Вкус жениха Тимофея не подлежал сомнению, ведь он уже взрослый мужчина – на целых шесть лет старше неё, не какой-нибудь оболтус из тех, которые гурьбой ходят в гимназию мимо её дома.
«Одна моя коса чего стоит! Ни у кого в Херсоне такой нет». Правда, придётся смириться с тем, что сегодня вечером ей расплетут девичью косу и заплетут две косы попроще и потоньше – признак того, что она уже замужняя женщина.
«А потом у меня будут маленькие!» – при этой мысли у неё от умиления выступили слёзы на глазах. Она представила, как они с Тимошей будут гулять по Суворовской с коляской – все её одноклассницы-гимназистки сойдут с ума от зависти. А Катька – та вообще лопнет от злости.
– А теперь фату примерьте, – голос Оксаны, служанки, вернул её к действительности.
– Пора, пора, – глянув в окно, сказала другая служанка, пожилая Дарья, – уже ваш суженый приехали.
У Марии заколотилось сердце, она моментально спохватилась, привела себя в порядок и направилась к двери, пунцовая от радости и смущения. Она не видела себя со стороны, лишь служанки, глядя вслед, заметили, как она ещё неуклюжа и как мало ей подходит свадебный наряд. «Она ещё гадкий утёнок», – вероятно, думали они. И вдруг в тишине раздался треск рвущейся ткани. Оксана и Дарья, подскочив к оцепеневшей и расстроенной невесте, увидели дыры на свадебном платье – результат её неловкого шага. Она наступила себе на кончик платья и тут же оторвалась оборка на подоле и юбка от лифа в талии. Женщины сейчас же кинулись зашивать, бормоча про себя, что это плохая примета, а невеста чуть не плакала. И когда высокие двухстворчатые двери раскрылись, на пороге показался жених в чёрном строгом костюме с цветочком на лацкане и букетом в руках, а сзади его родственники – Мария от досады заплакала по-настоящему.
«Почему он увидел меня именно в этот момент, когда на мне зашивают платье?»
Но Тимофей, по-видимому, не придал этому факту большого значения. Он сунул ей розы и, дождавшись окончания шитья, провёл невесту в пролётку. Молча они доехали до церкви. Мария всю дорогу смотрела прямо перед собой, боясь поднять на него заплаканные глаза. Возможно, если бы она посмотрела в глаза будущему мужу, то что-нибудь прочитала в них.
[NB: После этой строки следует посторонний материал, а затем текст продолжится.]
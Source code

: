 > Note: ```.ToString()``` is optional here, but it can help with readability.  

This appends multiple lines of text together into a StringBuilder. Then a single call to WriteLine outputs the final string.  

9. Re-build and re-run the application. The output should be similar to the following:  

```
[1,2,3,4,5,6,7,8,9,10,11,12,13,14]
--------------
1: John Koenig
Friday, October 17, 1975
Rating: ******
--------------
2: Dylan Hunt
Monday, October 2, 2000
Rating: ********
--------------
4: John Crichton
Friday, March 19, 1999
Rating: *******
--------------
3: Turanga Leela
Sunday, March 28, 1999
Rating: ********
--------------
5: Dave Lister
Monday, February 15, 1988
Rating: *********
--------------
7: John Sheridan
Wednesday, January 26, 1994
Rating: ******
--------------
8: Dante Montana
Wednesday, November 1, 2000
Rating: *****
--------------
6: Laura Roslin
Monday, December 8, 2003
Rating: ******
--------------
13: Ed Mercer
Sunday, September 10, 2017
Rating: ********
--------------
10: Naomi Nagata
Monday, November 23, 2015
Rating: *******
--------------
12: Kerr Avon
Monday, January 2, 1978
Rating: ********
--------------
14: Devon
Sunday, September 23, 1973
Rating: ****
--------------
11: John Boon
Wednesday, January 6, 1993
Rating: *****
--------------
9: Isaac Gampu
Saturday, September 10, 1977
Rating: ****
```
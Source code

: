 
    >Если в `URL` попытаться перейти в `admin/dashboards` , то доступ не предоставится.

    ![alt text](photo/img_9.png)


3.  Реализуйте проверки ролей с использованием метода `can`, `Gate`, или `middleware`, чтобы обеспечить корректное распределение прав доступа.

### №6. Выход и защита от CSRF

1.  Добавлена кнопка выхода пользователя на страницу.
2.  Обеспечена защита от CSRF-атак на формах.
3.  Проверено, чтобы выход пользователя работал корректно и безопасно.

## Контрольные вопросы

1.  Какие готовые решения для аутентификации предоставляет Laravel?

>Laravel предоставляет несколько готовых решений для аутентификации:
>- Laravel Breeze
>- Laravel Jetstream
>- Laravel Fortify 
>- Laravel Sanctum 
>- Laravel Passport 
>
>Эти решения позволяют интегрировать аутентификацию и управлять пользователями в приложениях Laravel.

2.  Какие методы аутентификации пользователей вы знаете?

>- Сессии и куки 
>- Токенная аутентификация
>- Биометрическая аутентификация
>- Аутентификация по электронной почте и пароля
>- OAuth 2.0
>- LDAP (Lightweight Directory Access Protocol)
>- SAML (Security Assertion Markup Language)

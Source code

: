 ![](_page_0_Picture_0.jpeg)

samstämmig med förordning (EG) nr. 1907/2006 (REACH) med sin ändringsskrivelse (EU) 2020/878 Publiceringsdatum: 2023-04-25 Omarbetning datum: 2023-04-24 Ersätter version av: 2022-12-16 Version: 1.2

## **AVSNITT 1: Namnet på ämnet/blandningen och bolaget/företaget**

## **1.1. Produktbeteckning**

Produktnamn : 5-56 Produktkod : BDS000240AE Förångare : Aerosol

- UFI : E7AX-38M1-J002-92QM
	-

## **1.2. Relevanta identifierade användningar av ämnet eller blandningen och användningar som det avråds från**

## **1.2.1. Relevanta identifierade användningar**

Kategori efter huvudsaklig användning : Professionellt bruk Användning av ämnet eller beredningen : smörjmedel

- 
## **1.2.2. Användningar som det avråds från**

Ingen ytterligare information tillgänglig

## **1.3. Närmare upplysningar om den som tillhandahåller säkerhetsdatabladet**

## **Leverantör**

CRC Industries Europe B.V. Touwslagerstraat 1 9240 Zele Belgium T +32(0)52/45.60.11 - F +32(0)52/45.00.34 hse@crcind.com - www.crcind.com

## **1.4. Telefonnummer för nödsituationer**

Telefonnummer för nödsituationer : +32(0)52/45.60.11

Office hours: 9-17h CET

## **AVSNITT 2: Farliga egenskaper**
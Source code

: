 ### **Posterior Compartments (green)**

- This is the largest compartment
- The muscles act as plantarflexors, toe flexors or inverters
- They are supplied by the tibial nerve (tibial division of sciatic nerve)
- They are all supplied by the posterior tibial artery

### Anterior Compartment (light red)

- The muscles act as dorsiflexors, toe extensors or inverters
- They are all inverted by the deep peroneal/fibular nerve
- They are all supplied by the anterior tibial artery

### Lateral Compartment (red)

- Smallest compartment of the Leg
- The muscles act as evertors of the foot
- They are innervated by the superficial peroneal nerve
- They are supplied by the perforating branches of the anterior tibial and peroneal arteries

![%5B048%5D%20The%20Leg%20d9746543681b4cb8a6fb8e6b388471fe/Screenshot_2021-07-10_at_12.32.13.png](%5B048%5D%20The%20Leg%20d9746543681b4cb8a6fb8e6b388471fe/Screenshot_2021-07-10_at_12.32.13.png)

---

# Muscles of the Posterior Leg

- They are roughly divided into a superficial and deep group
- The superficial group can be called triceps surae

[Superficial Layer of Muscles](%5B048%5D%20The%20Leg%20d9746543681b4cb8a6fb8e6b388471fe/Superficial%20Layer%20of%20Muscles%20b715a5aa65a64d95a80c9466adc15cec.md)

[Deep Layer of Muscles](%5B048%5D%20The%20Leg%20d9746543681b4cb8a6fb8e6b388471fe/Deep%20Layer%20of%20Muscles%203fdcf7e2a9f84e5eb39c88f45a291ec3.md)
Но вот уже и церковь. Встрепенулись нищие, увидев свадьбу – теперь им явно что-то перепадёт. Мария и Тимофей, выйдя из экипажа, чинно и благородно под руку двинулись по высокой лестнице, ведущей в Свято-Духовский храм, а за ними вся процессия. Под золотыми куполами пели колокола, разливая по округе колокольный звон. Мария забыла о своих слезах и о порванном платье, она с благоговением внимала музыке колоколов, торжественно ступая по ковровой дорожке, постланной на ступенях храма в честь новобрачных. Запах осени и жухлых листьев придавал особый аромат сегодняшнему событию. Они зашли в празднично убранную церковь, заполненную цветами, заняли свои места. Следом вошли родственники жениха (а у невесты их просто не было), приглашённые и гости, а также просто любопытные, желающие поглазеть. Все уже были в церкви, и никто не заметил одинокую женскую фигурку в простом ситцевом платье и в косынке, завязанной сзади, нерешительно подошедшую к церкви, а потом тоже юркнувшую внутрь.